=== Section Start ===
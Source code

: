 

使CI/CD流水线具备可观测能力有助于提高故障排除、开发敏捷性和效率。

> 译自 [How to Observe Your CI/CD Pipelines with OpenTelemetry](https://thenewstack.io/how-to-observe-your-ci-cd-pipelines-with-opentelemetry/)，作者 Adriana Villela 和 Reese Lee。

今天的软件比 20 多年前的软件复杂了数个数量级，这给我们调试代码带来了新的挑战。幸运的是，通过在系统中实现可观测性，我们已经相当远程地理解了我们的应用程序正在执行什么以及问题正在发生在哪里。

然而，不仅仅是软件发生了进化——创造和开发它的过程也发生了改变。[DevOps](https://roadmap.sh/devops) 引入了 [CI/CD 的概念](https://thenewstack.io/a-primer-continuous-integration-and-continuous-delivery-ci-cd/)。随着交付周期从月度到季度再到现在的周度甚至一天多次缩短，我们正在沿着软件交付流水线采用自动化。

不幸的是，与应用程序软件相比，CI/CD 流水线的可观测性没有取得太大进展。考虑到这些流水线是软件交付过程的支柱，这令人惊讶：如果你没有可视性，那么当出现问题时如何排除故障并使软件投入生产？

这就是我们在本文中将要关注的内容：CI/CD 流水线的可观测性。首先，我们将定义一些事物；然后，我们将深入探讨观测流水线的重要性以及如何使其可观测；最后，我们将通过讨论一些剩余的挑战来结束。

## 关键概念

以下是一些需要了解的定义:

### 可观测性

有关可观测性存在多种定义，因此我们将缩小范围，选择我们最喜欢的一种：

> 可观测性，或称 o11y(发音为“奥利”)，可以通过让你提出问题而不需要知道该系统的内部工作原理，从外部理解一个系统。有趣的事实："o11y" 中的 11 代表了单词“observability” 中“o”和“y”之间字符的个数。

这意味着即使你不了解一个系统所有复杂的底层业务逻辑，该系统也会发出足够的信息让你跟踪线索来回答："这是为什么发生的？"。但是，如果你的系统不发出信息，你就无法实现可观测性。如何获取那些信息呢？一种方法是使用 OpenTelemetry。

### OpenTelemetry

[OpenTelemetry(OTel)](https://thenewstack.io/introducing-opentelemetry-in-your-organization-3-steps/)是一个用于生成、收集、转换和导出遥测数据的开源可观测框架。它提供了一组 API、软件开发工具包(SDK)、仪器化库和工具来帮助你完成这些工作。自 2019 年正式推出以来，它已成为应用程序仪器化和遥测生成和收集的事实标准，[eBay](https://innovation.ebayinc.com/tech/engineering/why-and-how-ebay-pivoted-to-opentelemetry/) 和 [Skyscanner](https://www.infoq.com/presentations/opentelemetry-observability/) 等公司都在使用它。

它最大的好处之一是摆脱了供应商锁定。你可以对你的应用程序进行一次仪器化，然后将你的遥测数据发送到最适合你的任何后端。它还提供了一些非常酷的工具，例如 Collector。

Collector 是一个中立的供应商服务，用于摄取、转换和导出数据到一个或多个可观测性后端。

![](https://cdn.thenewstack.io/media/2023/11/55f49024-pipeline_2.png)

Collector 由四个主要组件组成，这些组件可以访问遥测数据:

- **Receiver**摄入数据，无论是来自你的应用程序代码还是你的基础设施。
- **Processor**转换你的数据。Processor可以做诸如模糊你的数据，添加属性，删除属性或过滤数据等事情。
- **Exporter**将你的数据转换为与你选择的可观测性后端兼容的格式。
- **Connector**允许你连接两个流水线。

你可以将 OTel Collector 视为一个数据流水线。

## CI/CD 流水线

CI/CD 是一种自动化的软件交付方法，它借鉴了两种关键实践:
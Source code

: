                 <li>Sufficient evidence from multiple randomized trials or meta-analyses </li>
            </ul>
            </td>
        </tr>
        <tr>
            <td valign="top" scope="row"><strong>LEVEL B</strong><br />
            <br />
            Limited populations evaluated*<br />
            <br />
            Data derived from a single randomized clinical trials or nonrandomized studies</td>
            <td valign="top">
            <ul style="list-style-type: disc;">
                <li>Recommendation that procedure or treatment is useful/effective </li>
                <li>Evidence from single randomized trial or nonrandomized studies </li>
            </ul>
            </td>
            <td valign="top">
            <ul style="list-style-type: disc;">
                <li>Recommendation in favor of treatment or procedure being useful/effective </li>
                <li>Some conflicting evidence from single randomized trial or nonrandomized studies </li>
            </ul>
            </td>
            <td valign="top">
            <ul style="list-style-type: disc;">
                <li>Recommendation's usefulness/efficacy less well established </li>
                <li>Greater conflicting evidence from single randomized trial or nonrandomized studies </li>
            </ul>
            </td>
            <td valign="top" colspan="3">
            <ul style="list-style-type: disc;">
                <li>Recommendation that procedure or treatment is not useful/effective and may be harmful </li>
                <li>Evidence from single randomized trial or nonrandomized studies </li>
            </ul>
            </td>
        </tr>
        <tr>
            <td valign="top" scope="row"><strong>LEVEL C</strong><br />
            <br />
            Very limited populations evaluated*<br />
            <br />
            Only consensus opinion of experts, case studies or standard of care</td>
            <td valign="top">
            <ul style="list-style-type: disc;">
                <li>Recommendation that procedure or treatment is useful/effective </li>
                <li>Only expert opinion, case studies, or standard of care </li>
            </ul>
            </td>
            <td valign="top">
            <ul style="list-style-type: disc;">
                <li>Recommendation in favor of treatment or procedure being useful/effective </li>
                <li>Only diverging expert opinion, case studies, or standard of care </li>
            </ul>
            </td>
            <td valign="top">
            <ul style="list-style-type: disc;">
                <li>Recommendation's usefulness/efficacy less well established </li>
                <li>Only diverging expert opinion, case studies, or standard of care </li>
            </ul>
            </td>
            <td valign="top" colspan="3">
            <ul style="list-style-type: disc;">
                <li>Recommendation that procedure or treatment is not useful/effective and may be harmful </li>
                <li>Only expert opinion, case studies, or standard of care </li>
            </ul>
=== Section End ===
What the exercise asks » Which lines above contain the word "studies"? Copy each of them.

Result for this task »
            Data derived from a single randomized clinical trials or nonrandomized studies</td>
                <li>Evidence from single randomized trial or nonrandomized studies </li>
                <li>Some conflicting evidence from single randomized trial or nonrandomized studies </li>
                <li>Greater conflicting evidence from single randomized trial or nonrandomized studies </li>
                <li>Evidence from single randomized trial or nonrandomized studies </li>
            Only consensus opinion of experts, case studies or standard of care</td>
                <li>Only expert opinion, case studies, or standard of care </li>
                <li>Only diverging expert opinion, case studies, or standard of care </li>
                <li>Only diverging expert opinion, case studies, or standard of care </li>
                <li>Only expert opinion, case studies, or standard of care </li>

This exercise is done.